TUNCAY GÜNEY’LE ABDURRAHMAN DİLİPAK’IN BİLGİ KAYNAĞI
Abdurrahman Dilipak’ın TGRT Haber Basın Odası’nda Hadi Özışık’a, Ergenekon davası, Cemaat-Hükümet kapışması ve kaset savaşları ile ilgili çarpıcı itiraflarını ve şimdi Kanada’da Hahamlık yapan Tuncay Güney’in açıklamalarını dikkatlerinize sunuyoruz. Ve tabi bu birbirine benzer gizli ve kirli bilgilere nasıl ulaştıklarını ve neyi amaçladıklarını da merak edip soruyoruz:
1- Ilımlı İslam bir ABD projesi ise Cemaat de bir ABD hizmetçisi miydi?
2- Ergenekon meselesi ABD’ye itiraz edenleri hizaya sokmak üzere tertiplendi ise, AKP’yi kimler yönetmekteydi?
3- Bazı AKP’li Milletvekillerine şantaj yapmak ve güdümlerine sokmak üzere, özel kadınlarla ilişkilerini belgeleyen kasetleri Cemaat hazırladı ise, iktidarın emrindeki TMSF’nin elinde nasıl ve niçin bekletilmekteydi?
4- Sn. Dilipak ve Tuncay Güney bu çok özel bilgilere nasıl erişmekteydi?
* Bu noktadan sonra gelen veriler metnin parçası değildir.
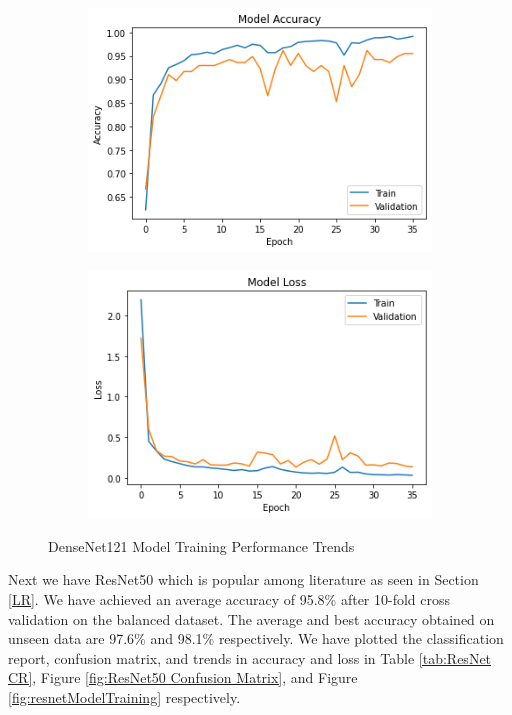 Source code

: \vspace{-\parskip}
\begin{figure}[H]
        \begin{subfigure}[b]{0.5\textwidth}
                \includegraphics[width=\linewidth]{Images/DenseNetAccuracy.png}
        \end{subfigure}%
        \begin{subfigure}[b]{0.5\textwidth}
                \includegraphics[width=\linewidth]{Images/DenseNetLoss.png}
        \end{subfigure}%
        \caption{DenseNet121 Model Training Performance Trends}\label{fig:densenetModelTraining}
\end{figure}
\vspace{-1em}
Next we have ResNet50 which is popular among literature as seen in Section \ref{LR}. We have achieved an average accuracy of 95.8\% after 10-fold cross validation on the balanced dataset. The average and best accuracy obtained on unseen data are 97.6\% and 98.1\% respectively. We have plotted the classification report, confusion matrix, and trends in accuracy and loss in Table \ref{tab:ResNet CR}, Figure \ref{fig:ResNet50 Confusion Matrix}, and Figure \ref{fig:resnetModelTraining} respectively.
5- Ergenekon yapılanmasının(!) en açık icraatı(!) olarak gösterilmeye çalışılan Danıştay saldırısının baş suçlusu ve sorumlusu olarak önce müebbet hapse mahkûm olan, sonra kökten serbest bırakılan ve “beni salıvermezlerse, artık konuşacağım ve her şeyi açıklayacağım” tehditlerinin bu kararda etkili olduğu savunulan… Ve dahi Savcı Zekeriya Öz tarafından “Osman’ım!” diye hitap olunan Osman Yıldırım aklanıp dışarı bırakılırken; Genel Kurmay Başkanlığı ve Kuvvet Komutanlığı yapmış kurmayların müebbet yemesi, Abdurrahman Dilipak’a göre, Türkiye ve AKP’nin mi, yoksa ABD’nin mi marifetiydi?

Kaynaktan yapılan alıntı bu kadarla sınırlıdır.